Oppenheimer announced that Apple has about US$81.1-billion tucked away in cash and investments, adding that about two-thirds of this is made up of overseas investments.
The iconic company also reported a record-high September quarter profit of US$6.62-billion on revenue of US$28.27-billion boosted by iPad sales that nearly tripled to 11.12-million in comparison with the same period last year.
According to specialist news site Apple Insider, Oppenheimer “went out of his way” to mention the offshore investments.
One possible reason for this emphasis, Apple Insider suggests, is the fact that Apple is part of a group of US corporations backing a tax holiday for corporations with overseas holdings.
These companies currently face a 35% tax on profit generated outside the US.

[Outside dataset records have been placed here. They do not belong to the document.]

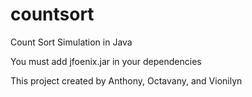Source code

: # countsort
Count Sort Simulation in Java

You must add jfoenix.jar in your dependencies

This project created by Anthony, Octavany, and Vionilyn
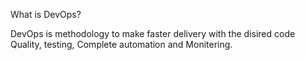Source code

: What is DevOps?

DevOps  is methodology to make faster delivery with the disired code Quality, testing, Complete automation and Monitering. 
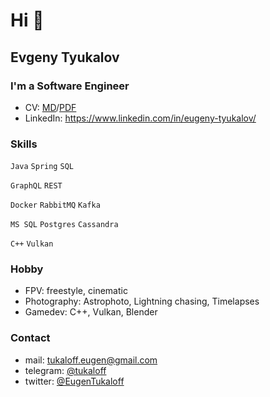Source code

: # Hi 👋

## Evgeny Tyukalov

### I'm a Software Engineer

- CV: [MD](https://github.com/tukaloff/tukaloff/blob/master/CV.md)/[PDF](https://github.com/tukaloff/tukaloff/blob/master/Evgeny_Tyukalov_Software_Engineer.pdf)
- LinkedIn: https://www.linkedin.com/in/eugeny-tyukalov/

### Skills

`Java` `Spring` `SQL`

`GraphQL` `REST`

`Docker` `RabbitMQ` `Kafka`

`MS SQL` `Postgres` `Cassandra`

`C++` `Vulkan`

### Hobby

- FPV: freestyle, cinematic
- Photography: Astrophoto, Lightning chasing, Timelapses
- Gamedev: C++, Vulkan, Blender

### Contact

- mail: [tukaloff.eugen@gmail.com](mailto:tukaloff.eugen@gmail.com)
- telegram: [@tukaloff](https://t.me/tukaloff)
- twitter: [@EugenTukaloff](https://twitter.com/EugenTukaloff)
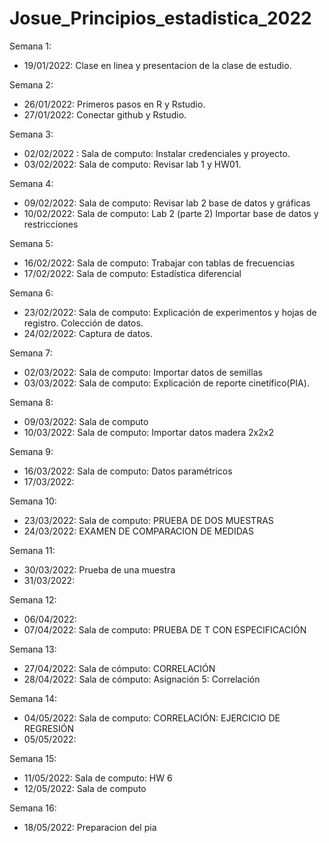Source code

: # Josue_Principios_estadistica_2022

Semana 1:
+ 19/01/2022: Clase en linea y presentacion de la clase de estudio.

Semana 2:
+ 26/01/2022: Primeros pasos en R y Rstudio. 
+ 27/01/2022: Conectar github y Rstudio.

Semana 3:
+ 02/02/2022 : Sala de computo: Instalar credenciales y proyecto.
+ 03/02/2022: Sala de computo: Revisar lab 1 y HW01. 

Semana 4:
+ 09/02/2022: Sala de computo: Revisar lab 2 base de datos y gráficas
+ 10/02/2022: Sala de computo: Lab 2 (parte 2) Importar base de datos y restricciones

Semana 5:
+ 16/02/2022: Sala de computo: Trabajar con tablas de frecuencias
+ 17/02/2022: Sala de computo: Estadística diferencial

Semana 6:
+ 23/02/2022: Sala de computo: Explicación de experimentos y hojas de registro. Colección de datos.
+ 24/02/2022: Captura de datos.

Semana 7:
+ 02/03/2022: Sala de computo: Importar datos de semillas
+ 03/03/2022: Sala de computo: Explicación de reporte cinetífico(PIA).

Semana 8:
+ 09/03/2022: Sala de computo
+ 10/03/2022: Sala de computo: Importar datos madera 2x2x2

Semana 9:
+ 16/03/2022: Sala de computo: Datos paramétricos
+ 17/03/2022:

Semana 10:
+ 23/03/2022: Sala de computo: PRUEBA DE DOS MUESTRAS
+ 24/03/2022: EXAMEN DE COMPARACION DE MEDIDAS

Semana 11:
+ 30/03/2022: Prueba de una muestra
+ 31/03/2022:

Semana 12:
+ 06/04/2022:
+ 07/04/2022: Sala de computo: PRUEBA DE T CON ESPECIFICACIÓN

Semana 13:
+ 27/04/2022: Sala de cómputo: CORRELACIÓN
+ 28/04/2022: Sala de cómputo: Asignación 5: Correlación

Semana 14:
+ 04/05/2022: Sala de computo: CORRELACIÓN: EJERCICIO DE REGRESIÓN
+ 05/05/2022:

Semana 15:
+ 11/05/2022: Sala de computo: HW 6
+ 12/05/2022: Sala de computo

Semana 16:
+ 18/05/2022: Preparacion del pia
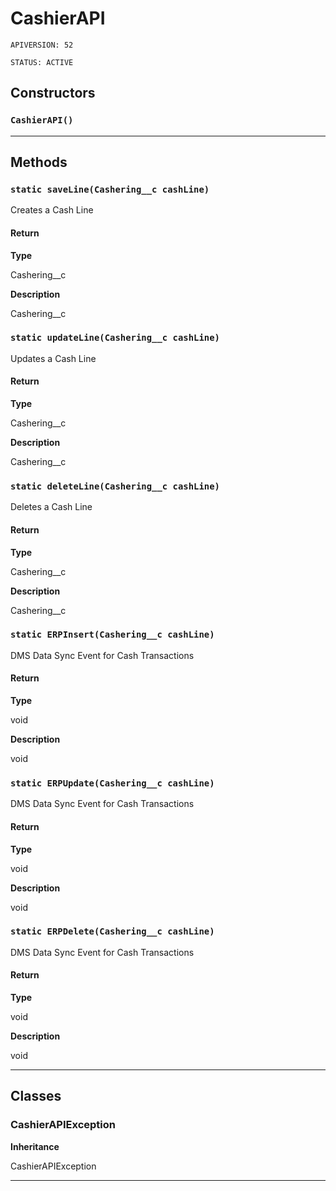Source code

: # CashierAPI

`APIVERSION: 52`

`STATUS: ACTIVE`
## Constructors
### `CashierAPI()`
---
## Methods
### `static saveLine(Cashering__c cashLine)`

Creates a Cash Line

#### Return

**Type**

Cashering__c

**Description**

Cashering__c

### `static updateLine(Cashering__c cashLine)`

Updates a Cash Line

#### Return

**Type**

Cashering__c

**Description**

Cashering__c

### `static deleteLine(Cashering__c cashLine)`

Deletes a Cash Line

#### Return

**Type**

Cashering__c

**Description**

Cashering__c

### `static ERPInsert(Cashering__c cashLine)`

DMS Data Sync Event for Cash Transactions

#### Return

**Type**

void

**Description**

void

### `static ERPUpdate(Cashering__c cashLine)`

DMS Data Sync Event for Cash Transactions

#### Return

**Type**

void

**Description**

void

### `static ERPDelete(Cashering__c cashLine)`

DMS Data Sync Event for Cash Transactions

#### Return

**Type**

void

**Description**

void

---
## Classes
### CashierAPIException

**Inheritance**

CashierAPIException


---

Under the proposed plan, Apple Insider says, “companies would benefit from a temporary tax break with a tax rate of just five percent in a one-year period. The companies have said they could justify the tax break by investing the funds in research, hiring and other domestic spending that could benefit the U.S. economy”.
It is also worthwhile noting that the US$81-billion figure could have been even higher had Apple not been forced to fork out for the now infamous Nortel payments and a legal settlement and licensing agreement with Nokia. Lower-than-expected sales of the iPhone also saw revenues fail to reach anticipated heights.

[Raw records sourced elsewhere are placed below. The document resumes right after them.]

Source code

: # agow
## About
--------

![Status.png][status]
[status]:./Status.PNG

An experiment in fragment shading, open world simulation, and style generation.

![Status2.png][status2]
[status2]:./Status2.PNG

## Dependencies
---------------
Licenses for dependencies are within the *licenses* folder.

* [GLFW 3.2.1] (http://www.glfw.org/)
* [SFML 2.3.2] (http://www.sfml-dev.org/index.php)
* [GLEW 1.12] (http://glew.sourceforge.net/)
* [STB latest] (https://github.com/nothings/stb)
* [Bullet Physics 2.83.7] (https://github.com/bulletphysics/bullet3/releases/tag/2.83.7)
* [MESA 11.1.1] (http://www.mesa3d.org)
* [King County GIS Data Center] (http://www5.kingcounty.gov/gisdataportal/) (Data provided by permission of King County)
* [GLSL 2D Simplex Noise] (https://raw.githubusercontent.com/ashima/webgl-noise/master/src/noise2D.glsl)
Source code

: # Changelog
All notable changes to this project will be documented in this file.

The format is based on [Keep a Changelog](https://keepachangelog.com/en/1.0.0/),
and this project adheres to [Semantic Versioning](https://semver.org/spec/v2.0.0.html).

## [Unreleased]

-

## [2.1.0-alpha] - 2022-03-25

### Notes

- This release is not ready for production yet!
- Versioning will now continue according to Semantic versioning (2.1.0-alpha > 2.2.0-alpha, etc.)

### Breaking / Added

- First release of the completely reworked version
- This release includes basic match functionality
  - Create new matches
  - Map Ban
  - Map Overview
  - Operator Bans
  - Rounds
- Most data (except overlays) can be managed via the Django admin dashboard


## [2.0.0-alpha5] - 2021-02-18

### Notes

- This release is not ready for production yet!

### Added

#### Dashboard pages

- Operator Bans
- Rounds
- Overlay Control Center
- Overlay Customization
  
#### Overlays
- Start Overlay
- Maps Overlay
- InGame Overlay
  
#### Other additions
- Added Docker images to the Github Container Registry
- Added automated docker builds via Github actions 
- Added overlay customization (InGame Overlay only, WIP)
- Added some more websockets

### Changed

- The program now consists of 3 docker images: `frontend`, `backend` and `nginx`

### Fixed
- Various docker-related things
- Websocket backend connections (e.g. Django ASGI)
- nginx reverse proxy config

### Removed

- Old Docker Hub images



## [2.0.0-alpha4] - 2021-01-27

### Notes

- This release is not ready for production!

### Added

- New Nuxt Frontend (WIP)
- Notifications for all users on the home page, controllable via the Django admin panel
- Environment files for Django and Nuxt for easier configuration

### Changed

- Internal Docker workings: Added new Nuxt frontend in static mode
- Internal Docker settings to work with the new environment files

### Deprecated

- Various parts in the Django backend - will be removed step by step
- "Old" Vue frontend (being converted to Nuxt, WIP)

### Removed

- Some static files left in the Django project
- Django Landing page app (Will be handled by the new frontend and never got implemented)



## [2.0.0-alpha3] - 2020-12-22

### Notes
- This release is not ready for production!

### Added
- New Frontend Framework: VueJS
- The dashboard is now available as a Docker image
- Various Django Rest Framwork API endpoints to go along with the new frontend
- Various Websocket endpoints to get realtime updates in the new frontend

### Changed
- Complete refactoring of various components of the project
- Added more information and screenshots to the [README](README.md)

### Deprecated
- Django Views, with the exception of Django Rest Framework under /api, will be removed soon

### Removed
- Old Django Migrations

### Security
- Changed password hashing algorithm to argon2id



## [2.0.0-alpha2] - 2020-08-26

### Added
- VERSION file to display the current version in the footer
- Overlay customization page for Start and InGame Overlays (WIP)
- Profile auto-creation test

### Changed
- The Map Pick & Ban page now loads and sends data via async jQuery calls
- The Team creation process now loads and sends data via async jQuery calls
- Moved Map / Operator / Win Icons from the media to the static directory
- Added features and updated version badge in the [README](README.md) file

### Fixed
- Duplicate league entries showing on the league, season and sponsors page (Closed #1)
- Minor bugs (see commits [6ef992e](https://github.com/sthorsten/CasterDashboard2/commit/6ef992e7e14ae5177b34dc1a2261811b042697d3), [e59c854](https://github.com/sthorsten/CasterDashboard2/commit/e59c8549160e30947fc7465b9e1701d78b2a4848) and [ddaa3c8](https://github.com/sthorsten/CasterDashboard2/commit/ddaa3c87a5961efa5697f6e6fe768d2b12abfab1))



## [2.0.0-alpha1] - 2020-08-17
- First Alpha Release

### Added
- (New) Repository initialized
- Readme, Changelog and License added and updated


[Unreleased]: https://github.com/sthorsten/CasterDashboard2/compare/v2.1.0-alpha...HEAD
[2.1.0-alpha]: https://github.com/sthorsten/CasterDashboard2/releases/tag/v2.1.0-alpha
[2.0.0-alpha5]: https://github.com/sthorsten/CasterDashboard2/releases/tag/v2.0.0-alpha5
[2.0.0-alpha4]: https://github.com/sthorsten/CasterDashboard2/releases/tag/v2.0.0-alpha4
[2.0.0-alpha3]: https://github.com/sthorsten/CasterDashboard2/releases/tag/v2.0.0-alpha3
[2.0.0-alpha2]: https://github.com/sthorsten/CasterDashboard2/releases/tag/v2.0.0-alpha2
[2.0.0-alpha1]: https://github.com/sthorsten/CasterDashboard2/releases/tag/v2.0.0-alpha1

The company was nonetheless buoyant in the wake of the announcement.
“We are thrilled with the very strong finish of an outstanding fiscal 2011, growing annual revenue to US$108-billion and growing earnings to US$26-billion,” said Apple chief executive Tim Cook.
“Customer response to iPhone 4S has been fantastic, we have strong momentum going into the holiday season, and we remain really enthusiastic about our product pipeline.”
Strong as Apple’s earnings for the past quarter may have been, they failed to meet the expectations of Wall Street investors.
The company’s stock slid more than six percent in the wake of the earnings call.
According to renowned Silicon Valley analyst Rob Endearle, this was the second miss for Apple when it came to market expectations.
“Steve Jobs always beat the street because he was expert at managing expectations,” Enderle said, noting that the stock was punished because Wall Street thought Apple’s fourth quarter earnings would be better.
And while the new iPhone 4S is superb, people had anticipated a dazzlingly different fifth-generation Apple smartphone, according to Enderle.
Cook is nonetheless confident that the 4S will set new benchmarks for iPhone sales.
“I am confident we will set an all-time record for iPhone this quarter,” Cook said during the earnings conference call.
“In our wildest dreams we couldn’t have gotten off to as good a start as we did with the 4S.”
Cook also said iPad sales are cannibalizing desktop computer and laptop sales, but that the biggest bite is coming out of the market for machines powered by Microsoft’s Windows operating systems.
“We are coming out very well in the cannibalisation category,” Cook said, noting that Macintosh sales in the past quarter were at a record high.
“With cannibalisation like this, I hope it continues,” but he declined to comment on patent battles that Apple is fighting with makers of Android-powered smartphones and tablets in an array of courts.